# winter k-9 set ?



## pokeyjeeper (Sep 5, 2013)

hi i'm trying to keep my k-9 sets going but earlier this week we got about 2 inches of sleet then it rained on top of it now it has been below 32* so its turned into 1 1/2 - 2 inches of ice so today I chipped to ice off of my sets and rebeded them I took some of the old bedding dirt/peatmoss and pawed it out to make it look as if the set had been worked/dug on also there is no snow to sift over the top of the sets so they are just bare dirt do you guy think this will work and what have you done in a case like this thanks for your help


----------



## catcapper (Feb 11, 2010)

If you do a search you should find a post about set'in steel on frozen ground.

You could run some snares till winter cold sets in--- less headache.

awprint:


----------



## azpredatorhunter (Jul 24, 2012)

Pokeyjeepers, I would fill a few five gallon buckets with dry dirt before the trapping season. I don't think there's much you can do when the conditions are like that. My father would use a piece of styrofoam, cut out to bed the trap in the wet/ frozen mud. He also used styrofoam from a beanbag chair, mixed together with dry dirt, peat moss and antifreeze flakes when setting in the snow. I don't think a dirt patch in the snow will bother k9's. Well at least not Red Fox...


----------



## pokeyjeeper (Sep 5, 2013)

thank you for the info I have a pail of dry sand and a pail of dry peat moss so I'm good there I just did not like the bare spot where the trap bed is but we got a dusting of snow last night of they are blended in now


----------



## Larry (Dec 2, 2010)

We'll when the grounds white I make it dark. I use my pick to chip through the snow and expose the soil. No different then what a canine and a deer do to when they dig and paw.

If you waxed your traps use non-iodized salt to thaw out and dry the soil. Pour it right over you dirt in the sifter and sift away. Sodium Chloride "salt" will work to almost 0 degrees f.

I posted this before, but for an added assurity of trap action, the bottom of the bed is lined with wax paper at least 1/2 to 1 inch larger then the jaw spread.
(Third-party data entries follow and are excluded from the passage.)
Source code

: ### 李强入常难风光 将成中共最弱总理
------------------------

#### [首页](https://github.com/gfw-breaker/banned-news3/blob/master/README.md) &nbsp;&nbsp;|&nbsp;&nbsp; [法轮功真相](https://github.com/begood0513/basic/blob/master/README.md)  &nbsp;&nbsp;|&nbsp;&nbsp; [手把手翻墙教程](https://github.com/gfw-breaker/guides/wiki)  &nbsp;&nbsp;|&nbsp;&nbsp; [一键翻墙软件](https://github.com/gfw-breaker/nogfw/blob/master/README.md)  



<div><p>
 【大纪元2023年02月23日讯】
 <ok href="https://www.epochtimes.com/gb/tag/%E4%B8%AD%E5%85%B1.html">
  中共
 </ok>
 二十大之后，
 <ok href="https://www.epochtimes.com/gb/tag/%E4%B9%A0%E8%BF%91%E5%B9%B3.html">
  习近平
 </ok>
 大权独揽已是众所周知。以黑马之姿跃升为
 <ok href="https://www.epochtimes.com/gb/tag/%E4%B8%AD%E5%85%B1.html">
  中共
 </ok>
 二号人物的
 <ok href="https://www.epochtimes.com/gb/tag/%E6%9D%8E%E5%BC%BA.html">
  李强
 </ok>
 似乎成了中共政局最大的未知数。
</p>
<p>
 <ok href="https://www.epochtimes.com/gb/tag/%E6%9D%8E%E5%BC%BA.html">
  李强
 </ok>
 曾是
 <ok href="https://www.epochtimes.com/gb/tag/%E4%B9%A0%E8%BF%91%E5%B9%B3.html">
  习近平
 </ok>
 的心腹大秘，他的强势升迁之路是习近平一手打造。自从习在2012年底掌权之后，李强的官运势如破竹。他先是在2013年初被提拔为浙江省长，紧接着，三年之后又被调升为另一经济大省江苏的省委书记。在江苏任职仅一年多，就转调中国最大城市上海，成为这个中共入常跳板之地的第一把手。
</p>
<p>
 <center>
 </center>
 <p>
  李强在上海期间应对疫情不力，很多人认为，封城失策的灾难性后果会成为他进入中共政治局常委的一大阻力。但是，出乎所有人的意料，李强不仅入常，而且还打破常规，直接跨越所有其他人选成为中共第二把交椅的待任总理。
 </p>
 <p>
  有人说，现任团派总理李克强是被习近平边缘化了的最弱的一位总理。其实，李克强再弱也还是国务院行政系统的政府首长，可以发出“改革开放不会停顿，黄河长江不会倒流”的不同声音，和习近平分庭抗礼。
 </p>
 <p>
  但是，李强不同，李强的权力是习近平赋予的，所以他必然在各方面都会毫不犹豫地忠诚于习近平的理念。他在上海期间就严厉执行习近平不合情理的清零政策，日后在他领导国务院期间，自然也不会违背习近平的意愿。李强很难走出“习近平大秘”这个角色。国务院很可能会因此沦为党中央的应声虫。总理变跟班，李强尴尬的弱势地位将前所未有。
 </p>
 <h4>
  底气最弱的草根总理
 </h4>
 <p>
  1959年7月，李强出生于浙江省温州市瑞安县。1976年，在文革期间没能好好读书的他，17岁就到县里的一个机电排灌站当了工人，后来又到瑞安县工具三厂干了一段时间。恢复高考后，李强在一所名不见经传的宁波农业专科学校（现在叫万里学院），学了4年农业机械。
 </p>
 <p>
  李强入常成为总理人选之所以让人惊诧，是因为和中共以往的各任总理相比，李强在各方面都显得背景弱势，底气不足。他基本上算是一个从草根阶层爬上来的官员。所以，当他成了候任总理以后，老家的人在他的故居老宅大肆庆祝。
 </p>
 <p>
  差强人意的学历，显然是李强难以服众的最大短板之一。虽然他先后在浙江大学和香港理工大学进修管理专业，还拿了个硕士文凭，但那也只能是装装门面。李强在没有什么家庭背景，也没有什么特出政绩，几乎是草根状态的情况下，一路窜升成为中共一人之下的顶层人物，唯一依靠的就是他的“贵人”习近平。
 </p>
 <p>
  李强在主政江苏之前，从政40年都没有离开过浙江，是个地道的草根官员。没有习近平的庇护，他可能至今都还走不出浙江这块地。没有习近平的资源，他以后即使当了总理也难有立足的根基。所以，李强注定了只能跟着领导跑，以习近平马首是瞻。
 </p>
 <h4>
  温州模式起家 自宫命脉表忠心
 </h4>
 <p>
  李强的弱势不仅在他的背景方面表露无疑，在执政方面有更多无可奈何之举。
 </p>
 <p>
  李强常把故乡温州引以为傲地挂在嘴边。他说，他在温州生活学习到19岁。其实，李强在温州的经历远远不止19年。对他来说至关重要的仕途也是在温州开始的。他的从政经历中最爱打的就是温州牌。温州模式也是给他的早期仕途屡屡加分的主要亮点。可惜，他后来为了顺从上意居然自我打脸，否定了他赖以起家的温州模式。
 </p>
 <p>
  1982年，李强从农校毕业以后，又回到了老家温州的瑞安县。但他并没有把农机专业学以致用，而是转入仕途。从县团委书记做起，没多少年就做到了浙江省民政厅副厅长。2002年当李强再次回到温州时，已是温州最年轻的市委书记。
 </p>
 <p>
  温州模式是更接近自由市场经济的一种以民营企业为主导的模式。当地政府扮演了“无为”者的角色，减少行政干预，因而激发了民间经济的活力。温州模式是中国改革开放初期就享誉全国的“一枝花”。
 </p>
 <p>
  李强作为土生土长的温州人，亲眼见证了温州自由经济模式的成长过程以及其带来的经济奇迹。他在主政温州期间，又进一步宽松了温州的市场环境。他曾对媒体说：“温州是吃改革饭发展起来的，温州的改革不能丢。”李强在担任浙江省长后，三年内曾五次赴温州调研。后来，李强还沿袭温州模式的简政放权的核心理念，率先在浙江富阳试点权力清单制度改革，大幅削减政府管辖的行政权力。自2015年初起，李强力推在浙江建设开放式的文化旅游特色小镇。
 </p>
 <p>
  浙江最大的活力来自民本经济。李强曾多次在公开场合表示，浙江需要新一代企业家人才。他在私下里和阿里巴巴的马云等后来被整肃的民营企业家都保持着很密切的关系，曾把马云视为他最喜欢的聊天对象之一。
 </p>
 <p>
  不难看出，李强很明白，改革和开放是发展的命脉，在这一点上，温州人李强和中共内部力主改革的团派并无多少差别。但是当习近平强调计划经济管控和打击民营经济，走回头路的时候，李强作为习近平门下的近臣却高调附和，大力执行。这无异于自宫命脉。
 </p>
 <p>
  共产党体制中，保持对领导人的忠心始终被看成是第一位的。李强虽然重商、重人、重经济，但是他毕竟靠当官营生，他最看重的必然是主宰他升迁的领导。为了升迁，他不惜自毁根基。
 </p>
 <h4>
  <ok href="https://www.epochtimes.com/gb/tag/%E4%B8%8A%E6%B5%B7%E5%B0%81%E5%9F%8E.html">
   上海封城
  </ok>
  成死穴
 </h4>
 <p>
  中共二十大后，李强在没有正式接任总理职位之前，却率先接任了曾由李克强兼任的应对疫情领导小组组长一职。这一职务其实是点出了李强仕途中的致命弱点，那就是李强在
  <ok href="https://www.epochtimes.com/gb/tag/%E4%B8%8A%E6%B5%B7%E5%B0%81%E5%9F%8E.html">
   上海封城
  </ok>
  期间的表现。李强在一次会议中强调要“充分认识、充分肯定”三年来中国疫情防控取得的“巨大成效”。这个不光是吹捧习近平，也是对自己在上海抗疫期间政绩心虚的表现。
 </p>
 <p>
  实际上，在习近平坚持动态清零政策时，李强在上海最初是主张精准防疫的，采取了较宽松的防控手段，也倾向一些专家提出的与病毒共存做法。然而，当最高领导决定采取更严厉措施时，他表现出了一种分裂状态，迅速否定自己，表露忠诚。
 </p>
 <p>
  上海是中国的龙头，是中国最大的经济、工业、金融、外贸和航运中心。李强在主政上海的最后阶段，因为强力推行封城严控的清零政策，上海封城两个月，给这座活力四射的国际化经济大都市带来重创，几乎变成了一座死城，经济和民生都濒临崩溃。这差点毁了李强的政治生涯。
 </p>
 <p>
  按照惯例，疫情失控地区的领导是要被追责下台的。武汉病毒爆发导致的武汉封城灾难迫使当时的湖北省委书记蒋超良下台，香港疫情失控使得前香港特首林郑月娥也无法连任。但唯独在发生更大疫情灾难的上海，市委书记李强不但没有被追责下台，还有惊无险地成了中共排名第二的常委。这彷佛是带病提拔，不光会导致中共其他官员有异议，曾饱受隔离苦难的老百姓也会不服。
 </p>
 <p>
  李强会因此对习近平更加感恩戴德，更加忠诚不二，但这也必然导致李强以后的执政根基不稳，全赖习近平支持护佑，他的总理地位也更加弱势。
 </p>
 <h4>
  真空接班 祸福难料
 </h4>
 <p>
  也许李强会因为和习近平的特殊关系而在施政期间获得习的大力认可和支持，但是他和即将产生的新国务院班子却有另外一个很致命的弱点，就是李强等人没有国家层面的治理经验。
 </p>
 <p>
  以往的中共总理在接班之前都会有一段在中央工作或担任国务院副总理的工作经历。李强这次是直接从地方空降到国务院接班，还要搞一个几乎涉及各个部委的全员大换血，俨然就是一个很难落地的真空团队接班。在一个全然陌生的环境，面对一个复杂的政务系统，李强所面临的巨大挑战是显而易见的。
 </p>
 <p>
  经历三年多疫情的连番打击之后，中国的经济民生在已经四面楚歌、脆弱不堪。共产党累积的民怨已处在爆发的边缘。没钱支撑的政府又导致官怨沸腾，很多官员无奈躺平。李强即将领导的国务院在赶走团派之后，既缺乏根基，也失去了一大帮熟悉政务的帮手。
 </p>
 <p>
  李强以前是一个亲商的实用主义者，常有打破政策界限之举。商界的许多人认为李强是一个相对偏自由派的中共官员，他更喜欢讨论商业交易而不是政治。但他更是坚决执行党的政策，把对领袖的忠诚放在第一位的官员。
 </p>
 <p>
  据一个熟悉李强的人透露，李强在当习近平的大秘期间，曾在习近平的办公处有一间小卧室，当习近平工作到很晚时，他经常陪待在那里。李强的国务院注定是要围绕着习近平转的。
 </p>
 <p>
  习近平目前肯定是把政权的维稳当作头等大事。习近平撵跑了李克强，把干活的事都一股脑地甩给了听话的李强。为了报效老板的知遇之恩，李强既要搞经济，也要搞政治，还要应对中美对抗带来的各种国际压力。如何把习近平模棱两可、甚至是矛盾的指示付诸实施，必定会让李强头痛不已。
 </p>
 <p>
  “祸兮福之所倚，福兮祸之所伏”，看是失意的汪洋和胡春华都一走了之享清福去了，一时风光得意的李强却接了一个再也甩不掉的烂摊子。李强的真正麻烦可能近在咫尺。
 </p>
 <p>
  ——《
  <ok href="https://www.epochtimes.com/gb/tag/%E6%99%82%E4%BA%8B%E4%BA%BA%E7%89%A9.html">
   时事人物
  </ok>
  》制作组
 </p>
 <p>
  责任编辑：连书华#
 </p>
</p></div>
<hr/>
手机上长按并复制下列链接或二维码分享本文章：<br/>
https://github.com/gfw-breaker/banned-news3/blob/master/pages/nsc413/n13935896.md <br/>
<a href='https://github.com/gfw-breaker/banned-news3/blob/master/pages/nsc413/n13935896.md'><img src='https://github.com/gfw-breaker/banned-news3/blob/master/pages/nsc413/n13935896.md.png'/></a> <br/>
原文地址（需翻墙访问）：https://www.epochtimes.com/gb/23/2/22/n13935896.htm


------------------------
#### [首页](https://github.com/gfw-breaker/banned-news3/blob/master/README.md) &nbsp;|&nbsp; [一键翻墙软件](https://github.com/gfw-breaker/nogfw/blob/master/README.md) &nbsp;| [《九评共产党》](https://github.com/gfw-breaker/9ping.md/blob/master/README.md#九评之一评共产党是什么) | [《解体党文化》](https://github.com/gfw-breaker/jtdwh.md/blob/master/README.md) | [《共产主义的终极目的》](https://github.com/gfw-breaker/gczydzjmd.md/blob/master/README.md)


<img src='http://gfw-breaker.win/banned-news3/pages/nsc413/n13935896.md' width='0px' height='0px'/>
Crumble the paper in your hands first. so it doesn't make noise.

Caution...keep your salt container dry dry or it will clump on you. I put mine in plastic grocery bag and spread it on the sifter full of dirt using the pour spout. If you manipulate it right it never leaves the bag.


----------



## hassell (Feb 9, 2010)

De-icing roads salt would not be used if the temps were -6C ( 18F ) or colder.


----------



## pokeyjeeper (Sep 5, 2013)

thank you for the info guys


----------



## Larry (Dec 2, 2010)

When I return and if I think about it. Ill take a series of photos of a few of my sets from beginning to end to help out. Til, then you be safe and Ill talk to you in a week or month! :hunter:

REMEMBER...COYOTES CAN"T FLY!!

Larry


----------



## pokeyjeeper (Sep 5, 2013)

that would be great thank you larry


----------